## PROBLEM DESCRIPTION
Which lines in the entries below contain the string "getBlock"? Show each of them in full.

Stored data
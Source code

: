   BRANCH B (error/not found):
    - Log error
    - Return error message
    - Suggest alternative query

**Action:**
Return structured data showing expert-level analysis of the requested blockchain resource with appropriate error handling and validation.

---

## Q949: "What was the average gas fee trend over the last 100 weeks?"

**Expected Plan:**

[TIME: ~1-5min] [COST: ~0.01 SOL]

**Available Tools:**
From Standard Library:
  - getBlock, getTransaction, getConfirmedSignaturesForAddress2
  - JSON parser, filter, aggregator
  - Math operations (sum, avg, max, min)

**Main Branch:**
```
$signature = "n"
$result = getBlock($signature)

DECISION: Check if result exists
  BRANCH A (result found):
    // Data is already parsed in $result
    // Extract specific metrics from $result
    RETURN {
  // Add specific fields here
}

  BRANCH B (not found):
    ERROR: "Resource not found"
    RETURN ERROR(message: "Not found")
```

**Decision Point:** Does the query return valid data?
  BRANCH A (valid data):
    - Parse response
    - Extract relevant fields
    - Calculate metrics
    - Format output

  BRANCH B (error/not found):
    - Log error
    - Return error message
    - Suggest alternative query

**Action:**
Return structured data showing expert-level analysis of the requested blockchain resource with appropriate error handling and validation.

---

==

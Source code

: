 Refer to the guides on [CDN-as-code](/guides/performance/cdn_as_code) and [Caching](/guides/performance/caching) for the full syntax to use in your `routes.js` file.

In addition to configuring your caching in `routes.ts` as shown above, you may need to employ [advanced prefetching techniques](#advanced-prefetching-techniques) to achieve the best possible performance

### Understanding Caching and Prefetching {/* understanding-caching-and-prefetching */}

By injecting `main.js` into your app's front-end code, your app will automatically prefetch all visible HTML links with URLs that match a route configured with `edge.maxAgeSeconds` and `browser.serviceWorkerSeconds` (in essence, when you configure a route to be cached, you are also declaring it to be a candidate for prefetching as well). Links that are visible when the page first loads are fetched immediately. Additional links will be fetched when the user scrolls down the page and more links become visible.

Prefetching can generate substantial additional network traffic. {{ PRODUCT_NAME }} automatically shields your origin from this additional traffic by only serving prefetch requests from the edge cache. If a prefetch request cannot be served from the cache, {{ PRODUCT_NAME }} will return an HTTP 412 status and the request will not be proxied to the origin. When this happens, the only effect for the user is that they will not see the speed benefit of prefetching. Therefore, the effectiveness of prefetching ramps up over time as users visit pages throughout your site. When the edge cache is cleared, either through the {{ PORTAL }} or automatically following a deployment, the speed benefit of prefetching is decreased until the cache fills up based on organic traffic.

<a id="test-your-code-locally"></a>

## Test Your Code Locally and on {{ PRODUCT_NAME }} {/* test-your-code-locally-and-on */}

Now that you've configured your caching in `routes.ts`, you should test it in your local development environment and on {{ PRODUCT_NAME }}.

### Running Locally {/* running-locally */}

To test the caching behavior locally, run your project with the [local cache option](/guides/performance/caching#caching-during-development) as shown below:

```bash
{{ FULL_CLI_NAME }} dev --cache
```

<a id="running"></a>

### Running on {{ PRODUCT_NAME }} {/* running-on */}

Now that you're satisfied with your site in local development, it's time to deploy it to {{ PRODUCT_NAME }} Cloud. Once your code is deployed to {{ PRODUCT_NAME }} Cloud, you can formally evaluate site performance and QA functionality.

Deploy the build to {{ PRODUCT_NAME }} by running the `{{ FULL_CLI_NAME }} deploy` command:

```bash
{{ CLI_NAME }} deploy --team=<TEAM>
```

## TASK ANSWER
  - getBlock, getTransaction, getConfirmedSignaturesForAddress2
$result = getBlock($signature)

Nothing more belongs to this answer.